O Paradoxo do Casamento Católico

por portugalgay quarta-feira, 16 Abril 2008 12:33

Recentemente o governo apresentou uma proposta para tornar os divórcios mais simples e menos burocráticos.

Quase imediatamente vieram várias reacções de sectores católicos em Portugal dizendo que se está a prejudicar a família, o casamento, etc... houve até quem dissesse que havia o "casamento à séria" que seria o católico e o "outro" que seria o civil.

Vamos lá por partes...

Em primeiro lugar é preciso ter consciência que para um Católico o casamento religioso é a única forma de constituir família. É uma das directrizes mais "marteladas" pelo lider espiritual dos católicos e é referenciada como tal em diversos documentos sobre família. As pessoas que se dizem católicas e não cumprem estes requisitos estão em pecado grave segundo a visão da Igreja Católica Apostólica Romana (ICAR). Ao estarem em pecado não podem aceder a outro dos actos mais importantes de toda a fé Católica: a comunhão.

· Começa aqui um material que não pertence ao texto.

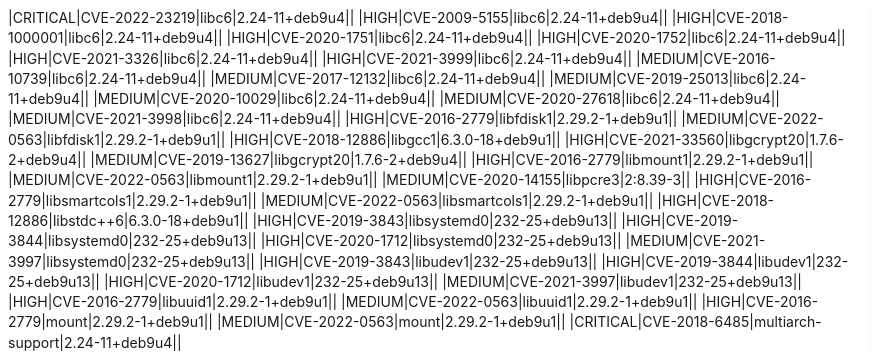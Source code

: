 |CRITICAL|CVE-2022-23219|libc6|2.24-11+deb9u4||
|HIGH|CVE-2009-5155|libc6|2.24-11+deb9u4||
|HIGH|CVE-2018-1000001|libc6|2.24-11+deb9u4||
|HIGH|CVE-2020-1751|libc6|2.24-11+deb9u4||
|HIGH|CVE-2020-1752|libc6|2.24-11+deb9u4||
|HIGH|CVE-2021-3326|libc6|2.24-11+deb9u4||
|HIGH|CVE-2021-3999|libc6|2.24-11+deb9u4||
|MEDIUM|CVE-2016-10739|libc6|2.24-11+deb9u4||
|MEDIUM|CVE-2017-12132|libc6|2.24-11+deb9u4||
|MEDIUM|CVE-2019-25013|libc6|2.24-11+deb9u4||
|MEDIUM|CVE-2020-10029|libc6|2.24-11+deb9u4||
|MEDIUM|CVE-2020-27618|libc6|2.24-11+deb9u4||
|MEDIUM|CVE-2021-3998|libc6|2.24-11+deb9u4||
|HIGH|CVE-2016-2779|libfdisk1|2.29.2-1+deb9u1||
|MEDIUM|CVE-2022-0563|libfdisk1|2.29.2-1+deb9u1||
|HIGH|CVE-2018-12886|libgcc1|6.3.0-18+deb9u1||
|HIGH|CVE-2021-33560|libgcrypt20|1.7.6-2+deb9u4||
|MEDIUM|CVE-2019-13627|libgcrypt20|1.7.6-2+deb9u4||
|HIGH|CVE-2016-2779|libmount1|2.29.2-1+deb9u1||
|MEDIUM|CVE-2022-0563|libmount1|2.29.2-1+deb9u1||
|MEDIUM|CVE-2020-14155|libpcre3|2:8.39-3||
|HIGH|CVE-2016-2779|libsmartcols1|2.29.2-1+deb9u1||
|MEDIUM|CVE-2022-0563|libsmartcols1|2.29.2-1+deb9u1||
|HIGH|CVE-2018-12886|libstdc++6|6.3.0-18+deb9u1||
|HIGH|CVE-2019-3843|libsystemd0|232-25+deb9u13||
|HIGH|CVE-2019-3844|libsystemd0|232-25+deb9u13||
|HIGH|CVE-2020-1712|libsystemd0|232-25+deb9u13||
|MEDIUM|CVE-2021-3997|libsystemd0|232-25+deb9u13||
|HIGH|CVE-2019-3843|libudev1|232-25+deb9u13||
|HIGH|CVE-2019-3844|libudev1|232-25+deb9u13||
|HIGH|CVE-2020-1712|libudev1|232-25+deb9u13||
|MEDIUM|CVE-2021-3997|libudev1|232-25+deb9u13||
|HIGH|CVE-2016-2779|libuuid1|2.29.2-1+deb9u1||
|MEDIUM|CVE-2022-0563|libuuid1|2.29.2-1+deb9u1||
|HIGH|CVE-2016-2779|mount|2.29.2-1+deb9u1||
|MEDIUM|CVE-2022-0563|mount|2.29.2-1+deb9u1||
|CRITICAL|CVE-2018-6485|multiarch-support|2.24-11+deb9u4||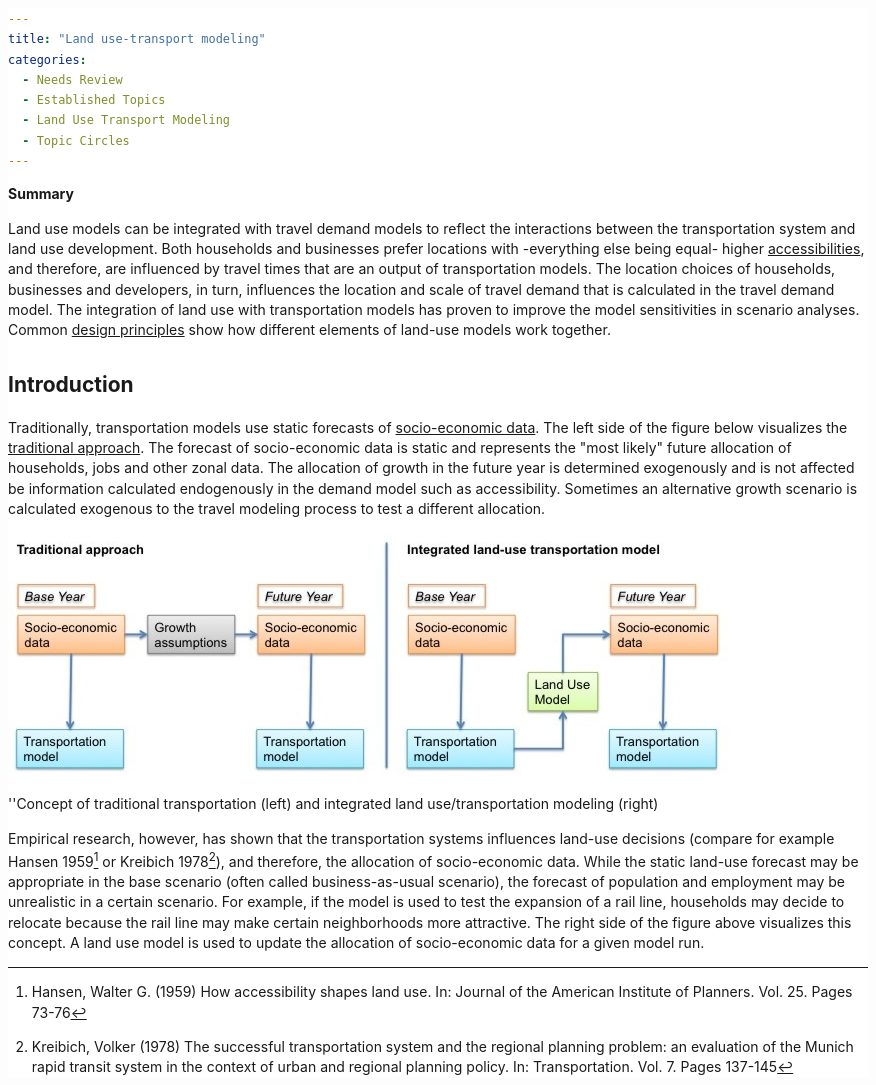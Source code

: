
 ```yaml
---
title: "Land use-transport modeling"
categories:
  - Needs Review
  - Established Topics
  - Land Use Transport Modeling
  - Topic Circles
---
```


**Summary**

Land use models can be integrated with travel demand models to reflect the interactions between the transportation system and land use development. Both households and businesses prefer locations with -everything else being equal- higher [accessibilities](Accessibilities), and therefore, are influenced by travel times that are an output of transportation models. The location choices of households, businesses and developers, in turn, influences the location and scale of travel demand that is calculated in the travel demand model. The integration of land use with transportation models has proven to improve the model sensitivities in scenario analyses. Common [design principles](Design_principles_of_land_use_models) show how different elements of land-use models work together.

Introduction
------------

Traditionally, transportation models use static forecasts of [socio-economic data](Spatial_Data#Land_Use/Demographic/Socio-economic_Data). The left side of the figure below visualizes the [traditional approach](Scenario_Forecasting_for_Travel_Demand_Modeling). The forecast of socio-economic data is static and represents the "most likely" future allocation of households, jobs and other zonal data. The allocation of growth in the future year is determined exogenously and is not affected be information calculated endogenously in the demand model such as accessibility. Sometimes an alternative growth scenario is calculated exogenous to the travel modeling process to test a different allocation.

![](LutIntegration2.jpg "LutIntegration2.jpg")

''Concept of traditional transportation (left) and integrated land use/transportation modeling (right)

Empirical research, however, has shown that the transportation systems influences land-use decisions (compare for example Hansen 1959[^1] or Kreibich 1978[^2]), and therefore, the allocation of socio-economic data. While the static land-use forecast may be appropriate in the base scenario (often called business-as-usual scenario), the forecast of population and employment may be unrealistic in a certain scenario. For example, if the model is used to test the expansion of a rail line, households may decide to relocate because the rail line may make certain neighborhoods more attractive. The right side of the figure above visualizes this concept. A land use model is used to update the allocation of socio-economic data for a given model run.


[^1]: Hansen, Walter G. (1959) How accessibility shapes land use. In: Journal of the American Institute of Planners. Vol. 25. Pages 73-76
[^2]: Kreibich, Volker (1978) The successful transportation system and the regional planning problem: an evaluation of the Munich rapid transit system in the context of urban and regional planning policy. In: Transportation. Vol. 7. Pages 137-145
[^3]: Wegener, Michael (2004): Overview of Land use Transport Models. In: D. A. Hensher, K. J. Button, K. E. Haynes and P. R. Stopher (Eds.) *Handbook of Transport Geography And Spatial Systems*, vol. 5, Handbooks in Transport. Edited by D. A. Hensher and K. J. Button. Amsterdam: Elsevier. 127-146.
[^5]: Conder, Sonny and Keith Lawton (2002) Alternative Futures for Integrated Transportation and Land-Use Models Contrasted with Trend-Delphi Models. In: *Transportation Research Record: Journal of the Transportation Research Board* No. 1805. Pages 99-107.
[^6]: Gregor, Brian (2009) GreenSTEP Model Documentation. Oregon Department of Transportation, Salem.
[^7]: Herbert, John D. and Benjamin H. Stevens (1960) A model for the distribution of residential activity in urban areas. Journal of Regional Science 2: 21-36.
[^8]: Forrester, Jay W. (1969) Urban Dynamics. Cambridge (Massachusetts): The M.I.T. Press.
[^9]: Lowry, Ira S. (1964) A Model of Metropolis. Memorandum RM-4035-RC. Santa Monica: Rand Corporation.
[^10]: Lee Jr., Douglass B. (1973) Requiem for Large-Scale Models. In: Journal of the American Institute of Planners. Vol. 39 (3). 163-178
[^11]: Wegener (2009): From Macro to Micro – How Much Micro is too Much? Paper presented at the International Seminar on Transport Knowledge and Planning Practice at the University of Amsterdam, 14-16 October 2009.
[^12]: Domencich, T.A. and D. McFadden (1975) Urban travel demand: a behavioral analysis. North-Holland Publishing, Amsterdam.
[^13]: Martinez, F.J. (1992) The bid-choice land-use model: an integrated economic framework. In: Environment and Planning A, Vol. 24, No. 6, pp. 871-885.
[^14]: Orcutt, G.H. (1960) Simulation of economic systems. In: American Economic Review, Vol. 50, No. 5, pp. 893-907.
[^15]: Hägerstrand, T. (1967) Innovation diffusion as a spatial process. The University of Chicago Press, Chicago.
[^16]: Schelling, T.C. (1978) Micromotives and macro behavior. W. W. Norton & Company, New York. Pages 147 ff.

Qual o problema disto? O problema é que na prática metade dos casamentos realizados em Portugal não são casamentos religiosos. Na verdade temos mais de metade dos casamentos realizados à revelia da ICAR e contra ela (sim... que nisto de fé e directrizes religiososas ou estamos a favor ou estamos contra, não há meios-termos). Para piorar como é vista a ICAR na nossa sociedade, um em cada 4 filhos nasce fora de *qualquer* tipo de casamento, isto mesmo quando o casamento civil "per se" resolve uma série de questões burocráticas relativamente a estas crianças.

Resumindo: embora mais de 90% da população se identifique como "Católica", na prática temos uma maioria que não se revê numa das dizectrizes que a ICAR dedica tanto tempo de antena a promover: o casamento religioso como única forma válida de construir família.

É esta mesma ICAR que não tem capacidade sequer para convencer a maioria dos seus "fieis" (?) das virtudes do casamento religioso. Muito menos tem capacidade para os manter "até que a morte os separe"...

E eis que não contente com a sua miserável performance em termos de seus fieis (ou melhor... "fieis selectivos") vem tentar impor as suas regras a todos os outros habitantes de Portugal!

Serei só eu a achar isto muito estranho?